How are you going with choosing your key vendors?
We want our vendors to share our values as we recognize that they will play a massive role in our big day and the lead-up to it. So, we want to find people who make us feel comfortable and empowered.
As mentioned, we haven’t chosen all of our vendors yet. But, our photographer will be the lovely Babs Boardwell, who photographed our proposal and took our engagement photos the day after. Babs believes in the art of capturing the moment, which is important to us. We clicked with her during our earlier photographs. So, it felt right that she be with us throughout the entire process, including our wedding day.
Our humanist celebrant will be the wonderful Karen Faulkner of Stand Out Ceremonies. She believes in focusing the ceremony around the couple’s love story. She is inclusive, engaging and very much about things being personal- which is up our street.

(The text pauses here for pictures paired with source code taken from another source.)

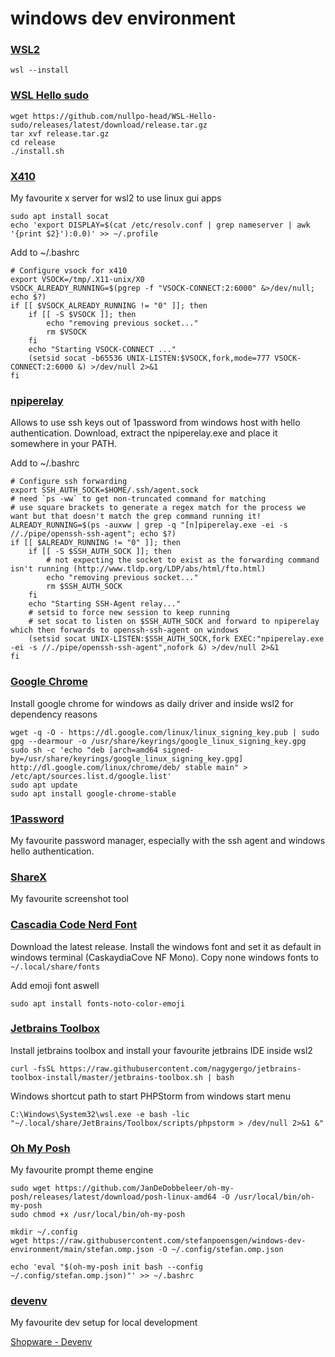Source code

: # windows dev environment

### [WSL2](https://learn.microsoft.com/en-us/windows/wsl/install)
```
wsl --install
```

### [WSL Hello sudo](https://github.com/nullpo-head/WSL-Hello-sudo)
```
wget https://github.com/nullpo-head/WSL-Hello-sudo/releases/latest/download/release.tar.gz
tar xvf release.tar.gz
cd release
./install.sh
```

### [X410](https://x410.dev/)
My favourite x server for wsl2 to use linux gui apps
```
sudo apt install socat
echo 'export DISPLAY=$(cat /etc/resolv.conf | grep nameserver | awk '{print $2}'):0.0)' >> ~/.profile
```

Add to ~/.bashrc
```shell
# Configure vsock for x410
export VSOCK=/tmp/.X11-unix/X0
VSOCK_ALREADY_RUNNING=$(pgrep -f "VSOCK-CONNECT:2:6000" &>/dev/null; echo $?)
if [[ $VSOCK_ALREADY_RUNNING != "0" ]]; then
    if [[ -S $VSOCK ]]; then
        echo "removing previous socket..."
        rm $VSOCK
    fi
    echo "Starting VSOCK-CONNECT ..."
    (setsid socat -b65536 UNIX-LISTEN:$VSOCK,fork,mode=777 VSOCK-CONNECT:2:6000 &) >/dev/null 2>&1
fi
```

### [npiperelay](https://github.com/jstarks/npiperelay/releases/tag/v0.1.0)
Allows to use ssh keys out of 1password from windows host with hello authentication.
Download, extract the npiperelay.exe and place it somewhere in your PATH.

Add to ~/.bashrc
```shell
# Configure ssh forwarding
export SSH_AUTH_SOCK=$HOME/.ssh/agent.sock
# need `ps -ww` to get non-truncated command for matching
# use square brackets to generate a regex match for the process we want but that doesn't match the grep command running it!
ALREADY_RUNNING=$(ps -auxww | grep -q "[n]piperelay.exe -ei -s //./pipe/openssh-ssh-agent"; echo $?)
if [[ $ALREADY_RUNNING != "0" ]]; then
    if [[ -S $SSH_AUTH_SOCK ]]; then
        # not expecting the socket to exist as the forwarding command isn't running (http://www.tldp.org/LDP/abs/html/fto.html)
        echo "removing previous socket..."
        rm $SSH_AUTH_SOCK
    fi
    echo "Starting SSH-Agent relay..."
    # setsid to force new session to keep running
    # set socat to listen on $SSH_AUTH_SOCK and forward to npiperelay which then forwards to openssh-ssh-agent on windows
    (setsid socat UNIX-LISTEN:$SSH_AUTH_SOCK,fork EXEC:"npiperelay.exe -ei -s //./pipe/openssh-ssh-agent",nofork &) >/dev/null 2>&1
fi
```

### [Google Chrome](https://www.google.com/intl/en_us/chrome/)
Install google chrome for windows as daily driver and inside wsl2 for dependency reasons
```
wget -q -O - https://dl.google.com/linux/linux_signing_key.pub | sudo gpg --dearmour -o /usr/share/keyrings/google_linux_signing_key.gpg
sudo sh -c 'echo "deb [arch=amd64 signed-by=/usr/share/keyrings/google_linux_signing_key.gpg] http://dl.google.com/linux/chrome/deb/ stable main" > /etc/apt/sources.list.d/google.list'
sudo apt update
sudo apt install google-chrome-stable
```

### [1Password](https://1password.com/downloads/windows/)
My favourite password manager, especially with the ssh agent and windows hello authentication.

### [ShareX](https://github.com/ShareX/ShareX/releases)
My favourite screenshot tool

### [Cascadia Code Nerd Font](https://github.com/ryanoasis/nerd-fonts/releases/)
Download the latest release. Install the windows font and set it as default in windows terminal (CaskaydiaCove NF Mono).
Copy none windows fonts to `~/.local/share/fonts`

Add emoji font aswell
```
sudo apt install fonts-noto-color-emoji
```

### [Jetbrains Toolbox](https://www.jetbrains.com/toolbox-app/)
Install jetbrains toolbox and install your favourite jetbrains IDE inside wsl2
```
curl -fsSL https://raw.githubusercontent.com/nagygergo/jetbrains-toolbox-install/master/jetbrains-toolbox.sh | bash
```

Windows shortcut path to start PHPStorm from windows start menu
```
C:\Windows\System32\wsl.exe -e bash -lic "~/.local/share/JetBrains/Toolbox/scripts/phpstorm > /dev/null 2>&1 &"
```

### [Oh My Posh](https://ohmyposh.dev/docs/installation/linux)
My favourite prompt theme engine
```
sudo wget https://github.com/JanDeDobbeleer/oh-my-posh/releases/latest/download/posh-linux-amd64 -O /usr/local/bin/oh-my-posh
sudo chmod +x /usr/local/bin/oh-my-posh

mkdir ~/.config
wget https://raw.githubusercontent.com/stefanpoensgen/windows-dev-environment/main/stefan.omp.json -O ~/.config/stefan.omp.json

echo 'eval "$(oh-my-posh init bash --config ~/.config/stefan.omp.json)"' >> ~/.bashrc
```

### [devenv](https://devenv.sh/)
My favourite dev setup for local development

[Shopware - Devenv](https://developer.shopware.com/docs/guides/installation/devenv)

When we met her, we knew two minutes into the conversation, that we wanted her to officiate our ceremony.
Where do you find inspiration for your wedding planning?
Spending time trawling through Pinterest and Etsy provided us with ample wedding inspiration. We also like spending time talking and coming up with new ideas that could be symbolic or meaningful (or even just fun!) for our day. We are both quite creative in different ways, so we enjoy the process.
I think we have taken the approach that we don’t want to be held back or that we have to adhere to any ‘traditional’ heteronormative wedding ideals. We want to start from scratch and do things in a way that works for us. Rather than worrying about what we should be doing and if we can make that work for us.
Lastly, is there anything else you’d like to share with us?
A: I think so often, as gay women, we can feel like we aren’t represented anywhere. I’m sure many of us will agree that it can be exhausting to never ‘see’ ourselves anywhere and to constantly have to ‘adapt’ things to fit us as a same-sex couple. Particularly, in the wedding industry. It is frustrating how many websites only refer to the bride and groom or how many decorations only have ‘Mr & Mrs’ options.
For this reason, we are so grateful for organizations like Dancing With Her for giving us a place to feel like we belong. Where we can look at wedding ideas and inspiration without having to adapt things from a position of heteronormativity. Magazines like this reinforce that people are free to be whoever they want to be and love whoever they want to love.
L: Navigating the world as a gay woman can be full of trepidation and worry at times. It becomes easier when you find your person, and you do it together. I am grateful to DWH for taking away the feeling of ‘otherness’ and providing a platform for couples like us to celebrate our love.